> [PROBLEM REQUIREMENTS] What you return should match the data below exactly, line for line.
[TASK MATERIAL]
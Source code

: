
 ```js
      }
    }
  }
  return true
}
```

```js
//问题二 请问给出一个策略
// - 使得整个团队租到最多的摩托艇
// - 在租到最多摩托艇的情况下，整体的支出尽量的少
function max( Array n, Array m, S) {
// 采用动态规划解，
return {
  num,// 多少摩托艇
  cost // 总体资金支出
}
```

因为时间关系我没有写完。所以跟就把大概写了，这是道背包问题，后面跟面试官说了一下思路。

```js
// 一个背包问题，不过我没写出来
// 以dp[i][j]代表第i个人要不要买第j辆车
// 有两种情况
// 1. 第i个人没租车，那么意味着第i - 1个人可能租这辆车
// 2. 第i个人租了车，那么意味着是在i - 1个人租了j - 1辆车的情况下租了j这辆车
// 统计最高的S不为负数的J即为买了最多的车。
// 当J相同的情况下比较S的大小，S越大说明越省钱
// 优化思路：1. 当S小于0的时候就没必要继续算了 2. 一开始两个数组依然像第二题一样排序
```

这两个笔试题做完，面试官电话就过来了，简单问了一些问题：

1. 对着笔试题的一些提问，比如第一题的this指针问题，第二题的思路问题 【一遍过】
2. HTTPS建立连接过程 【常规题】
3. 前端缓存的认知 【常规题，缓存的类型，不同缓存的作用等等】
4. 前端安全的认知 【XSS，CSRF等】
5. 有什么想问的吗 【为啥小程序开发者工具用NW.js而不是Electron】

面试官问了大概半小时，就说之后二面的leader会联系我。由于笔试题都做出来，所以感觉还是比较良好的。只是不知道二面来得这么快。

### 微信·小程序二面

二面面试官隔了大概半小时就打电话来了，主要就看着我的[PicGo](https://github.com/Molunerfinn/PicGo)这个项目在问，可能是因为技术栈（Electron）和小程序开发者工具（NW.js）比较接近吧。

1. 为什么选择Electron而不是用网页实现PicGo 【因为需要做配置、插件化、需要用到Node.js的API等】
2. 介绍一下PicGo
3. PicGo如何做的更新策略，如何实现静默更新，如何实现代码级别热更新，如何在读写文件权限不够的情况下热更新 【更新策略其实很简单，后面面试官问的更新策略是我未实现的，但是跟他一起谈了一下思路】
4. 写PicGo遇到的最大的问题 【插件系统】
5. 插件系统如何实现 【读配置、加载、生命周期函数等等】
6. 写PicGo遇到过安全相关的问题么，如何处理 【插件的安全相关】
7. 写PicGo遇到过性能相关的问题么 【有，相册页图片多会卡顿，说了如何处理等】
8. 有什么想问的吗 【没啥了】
[/TASK MATERIAL]
> [ANSWER AREA]
Source code

:
 ```js
      }
    }
  }
  return true
}
```

```js
//问题二 请问给出一个策略
// - 使得整个团队租到最多的摩托艇
// - 在租到最多摩托艇的情况下，整体的支出尽量的少
function max( Array n, Array m, S) {
// 采用动态规划解，
return {
  num,// 多少摩托艇
  cost // 总体资金支出
}
```

因为时间关系我没有写完。所以跟就把大概写了，这是道背包问题，后面跟面试官说了一下思路。

```js
// 一个背包问题，不过我没写出来
// 以dp[i][j]代表第i个人要不要买第j辆车
// 有两种情况
// 1. 第i个人没租车，那么意味着第i - 1个人可能租这辆车
// 2. 第i个人租了车，那么意味着是在i - 1个人租了j - 1辆车的情况下租了j这辆车
// 统计最高的S不为负数的J即为买了最多的车。
// 当J相同的情况下比较S的大小，S越大说明越省钱
// 优化思路：1. 当S小于0的时候就没必要继续算了 2. 一开始两个数组依然像第二题一样排序
```

这两个笔试题做完，面试官电话就过来了，简单问了一些问题：

1. 对着笔试题的一些提问，比如第一题的this指针问题，第二题的思路问题 【一遍过】
2. HTTPS建立连接过程 【常规题】
3. 前端缓存的认知 【常规题，缓存的类型，不同缓存的作用等等】
4. 前端安全的认知 【XSS，CSRF等】
5. 有什么想问的吗 【为啥小程序开发者工具用NW.js而不是Electron】

面试官问了大概半小时，就说之后二面的leader会联系我。由于笔试题都做出来，所以感觉还是比较良好的。只是不知道二面来得这么快。

### 微信·小程序二面

二面面试官隔了大概半小时就打电话来了，主要就看着我的[PicGo](https://github.com/Molunerfinn/PicGo)这个项目在问，可能是因为技术栈（Electron）和小程序开发者工具（NW.js）比较接近吧。

1. 为什么选择Electron而不是用网页实现PicGo 【因为需要做配置、插件化、需要用到Node.js的API等】
2. 介绍一下PicGo
3. PicGo如何做的更新策略，如何实现静默更新，如何实现代码级别热更新，如何在读写文件权限不够的情况下热更新 【更新策略其实很简单，后面面试官问的更新策略是我未实现的，但是跟他一起谈了一下思路】
4. 写PicGo遇到的最大的问题 【插件系统】
5. 插件系统如何实现 【读配置、加载、生命周期函数等等】
6. 写PicGo遇到过安全相关的问题么，如何处理 【插件的安全相关】
7. 写PicGo遇到过性能相关的问题么 【有，相册页图片多会卡顿，说了如何处理等】
8. 有什么想问的吗 【没啥了】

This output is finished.